Pictures must be left out. Print the lines from the beginning of the material through the line holding "## Navigating the Graph path from responses", exactly and nothing else.

= Beginning of Section =

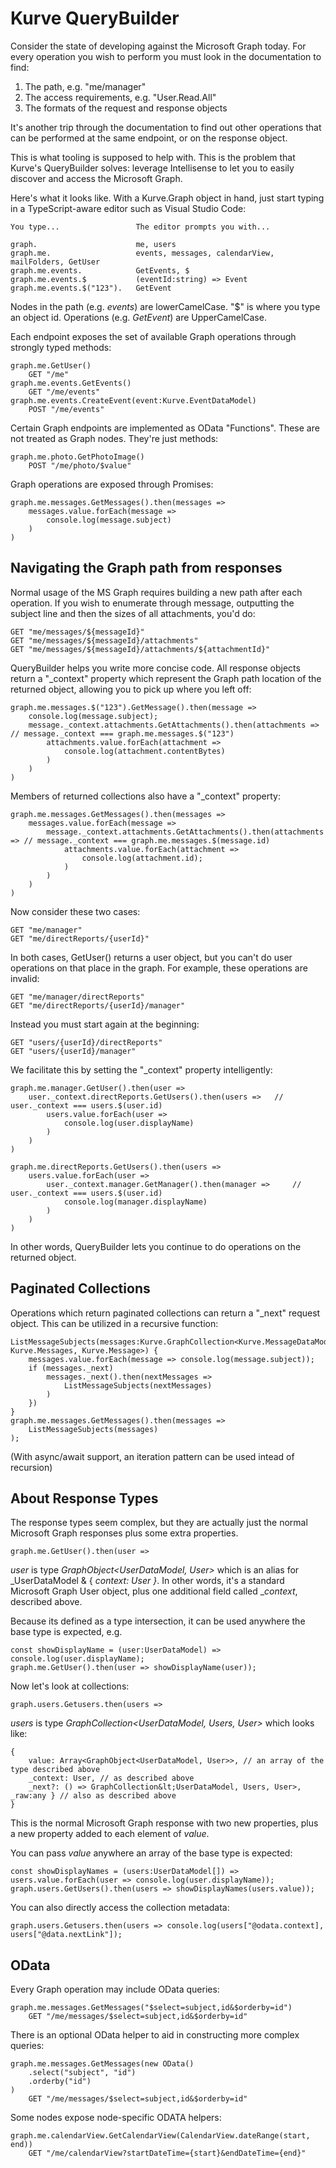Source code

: # Kurve QueryBuilder

Consider the state of developing against the Microsoft Graph today. For every operation you wish to perform you must look in the documentation to find:

1. The path, e.g. "me/manager"
2. The access requirements, e.g. "User.Read.All"
3. The formats of the request and response objects

It's another trip through the documentation to find out other operations that can be performed at the same endpoint, or on the response object.

This is what tooling is supposed to help with. This is the problem that Kurve's QueryBuilder solves: leverage Intellisense to let you to easily discover and access the Microsoft Graph.

Here's what it looks like. With a Kurve.Graph object in hand, just start typing in a TypeScript-aware editor such as Visual Studio Code:

    You type...                 The editor prompts you with...
    
    graph.                      me, users
    graph.me.                   events, messages, calendarView, mailFolders, GetUser
    graph.me.events.            GetEvents, $
    graph.me.events.$           (eventId:string) => Event
    graph.me.events.$("123").   GetEvent

Nodes in the path (e.g. _events_) are lowerCamelCase. "$" is where you type an object id. Operations (e.g. _GetEvent_) are UpperCamelCase.    

Each endpoint exposes the set of available Graph operations through strongly typed methods:

    graph.me.GetUser()
        GET "/me"
    graph.me.events.GetEvents()
        GET "/me/events"
    graph.me.events.CreateEvent(event:Kurve.EventDataModel)
        POST "/me/events"

Certain Graph endpoints are implemented as OData "Functions". These are not treated as Graph nodes. They're just methods: 

    graph.me.photo.GetPhotoImage()
        POST "/me/photo/$value"

Graph operations are exposed through Promises:

    graph.me.messages.GetMessages().then(messages =>
        messages.value.forEach(message =>
            console.log(message.subject)
        )
    )

## Navigating the Graph path from responses

Normal usage of the MS Graph requires building a new path after each operation. If you wish to enumerate through message, outputting the subject line and then the sizes of all attachments, you'd do:

    GET "me/messages/${messageId}"
    GET "me/messages/${messageId}/attachments"
    GET "me/messages/${messageId}/attachments/${attachmentId}"

QueryBuilder helps you write more concise code. All response objects return a "_context" property which represent the Graph path location of the returned object, allowing you to pick up where you left off:

    graph.me.messages.$("123").GetMessage().then(message =>
        console.log(message.subject);
        message._context.attachments.GetAttachments().then(attachments => // message._context === graph.me.messages.$("123")
            attachments.value.forEach(attachment => 
                console.log(attachment.contentBytes)
            )
        )
    )

Members of returned collections also have a "_context" property:

    graph.me.messages.GetMessages().then(messages =>
        messages.value.forEach(message =>
            message._context.attachments.GetAttachments().then(attachments => // message._context === graph.me.messages.$(message.id)
                attachments.value.forEach(attachment =>
                    console.log(attachment.id);
                )
            )
        )
    )

Now consider these two cases:

    GET "me/manager"
    GET "me/directReports/{userId}"
    
In both cases, GetUser() returns a user object, but you can't do user operations on that place in the graph.
For example, these operations are invalid:

    GET "me/manager/directReports"
    GET "me/directReports/{userId}/manager"
    
Instead you must start again at the beginning:

    GET "users/{userId}/directReports"
    GET "users/{userId}/manager"
    
We facilitate this by setting the "_context" property intelligently: 

    graph.me.manager.GetUser().then(user =>
        user._context.directReports.GetUsers().then(users =>   // user._context === users.$(user.id)
            users.value.forEach(user =>
                console.log(user.displayName)
            )
        )
    )

    graph.me.directReports.GetUsers().then(users =>
        users.value.forEach(user =>
            user._context.manager.GetManager().then(manager =>     // user._context === users.$(user.id)
                console.log(manager.displayName)
            )
        )
    )

In other words, QueryBuilder lets you continue to do operations on the returned object. 

## Paginated Collections

Operations which return paginated collections can return a "_next" request object. This can be utilized in a recursive function:

    ListMessageSubjects(messages:Kurve.GraphCollection<Kurve.MessageDataModel, Kurve.Messages, Kurve.Message>) {
        messages.value.forEach(message => console.log(message.subject));
        if (messages._next)
            messages._next().then(nextMessages =>
                ListMessageSubjects(nextMessages)
            )
        })
    }
    graph.me.messages.GetMessages().then(messages =>
        ListMessageSubjects(messages)
    );
    
(With async/await support, an iteration pattern can be used intead of recursion)

## About Response Types

The response types seem complex, but they are actually just the normal Microsoft Graph responses plus some extra properties. 

    graph.me.GetUser().then(user =>

_user_ is type _GraphObject&lt;UserDataModel, User>_ which is an alias for _UserDataModel & { _context: User }_. In other words, it's a standard Microsoft Graph User object, plus one additional field called __context_, described above.

Because its defined as a type intersection, it can be used anywhere the base type is expected, e.g.

    const showDisplayName = (user:UserDataModel) => console.log(user.displayName);
    graph.me.GetUser().then(user => showDisplayName(user));

Now let's look at collections:

    graph.users.Getusers.then(users =>

_users_ is type _GraphCollection&lt;UserDataModel, Users, User>_ which looks like:

    {
        value: Array<GraphObject<UserDataModel, User>>, // an array of the type described above
        _context: User, // as described above 
        _next?: () => GraphCollection&lt;UserDataModel, Users, User>, _raw:any } // also as described above
    }

This is the normal Microsoft Graph response with two new properties, plus a new property added to each element of _value_.  

You can pass _value_ anywhere an array of the base type is expected:

    const showDisplayNames = (users:UserDataModel[]) => users.value.forEach(user => console.log(user.displayName));
    graph.users.GetUsers().then(users => showDisplayNames(users.value));

You can also directly access the collection metadata:

    graph.users.Getusers.then(users => console.log(users["@odata.context], users["@data.nextLink"]);

## OData

Every Graph operation may include OData queries:

    graph.me.messages.GetMessages("$select=subject,id&$orderby=id")
        GET "/me/messages/$select=subject,id&$orderby=id"

There is an optional OData helper to aid in constructing more complex queries:

    graph.me.messages.GetMessages(new OData()
        .select("subject", "id")
        .orderby("id")
    )
        GET "/me/messages/$select=subject,id&$orderby=id"

Some nodes expose node-specific ODATA helpers: 

    graph.me.calendarView.GetCalendarView(CalendarView.dateRange(start, end))
        GET "/me/calendarView?startDateTime={start}&endDateTime={end}"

= End of Section =

Output below:
Source code

: # Kurve QueryBuilder

Consider the state of developing against the Microsoft Graph today. For every operation you wish to perform you must look in the documentation to find:

1. The path, e.g. "me/manager"
2. The access requirements, e.g. "User.Read.All"
3. The formats of the request and response objects

It's another trip through the documentation to find out other operations that can be performed at the same endpoint, or on the response object.

This is what tooling is supposed to help with. This is the problem that Kurve's QueryBuilder solves: leverage Intellisense to let you to easily discover and access the Microsoft Graph.

Here's what it looks like. With a Kurve.Graph object in hand, just start typing in a TypeScript-aware editor such as Visual Studio Code:

    You type...                 The editor prompts you with...
    
    graph.                      me, users
    graph.me.                   events, messages, calendarView, mailFolders, GetUser
    graph.me.events.            GetEvents, $
    graph.me.events.$           (eventId:string) => Event
    graph.me.events.$("123").   GetEvent

Nodes in the path (e.g. _events_) are lowerCamelCase. "$" is where you type an object id. Operations (e.g. _GetEvent_) are UpperCamelCase.    

Each endpoint exposes the set of available Graph operations through strongly typed methods:

    graph.me.GetUser()
        GET "/me"
    graph.me.events.GetEvents()
        GET "/me/events"
    graph.me.events.CreateEvent(event:Kurve.EventDataModel)
        POST "/me/events"

Certain Graph endpoints are implemented as OData "Functions". These are not treated as Graph nodes. They're just methods: 

    graph.me.photo.GetPhotoImage()
        POST "/me/photo/$value"

Graph operations are exposed through Promises:

    graph.me.messages.GetMessages().then(messages =>
        messages.value.forEach(message =>
            console.log(message.subject)
        )
    )

## Navigating the Graph path from responses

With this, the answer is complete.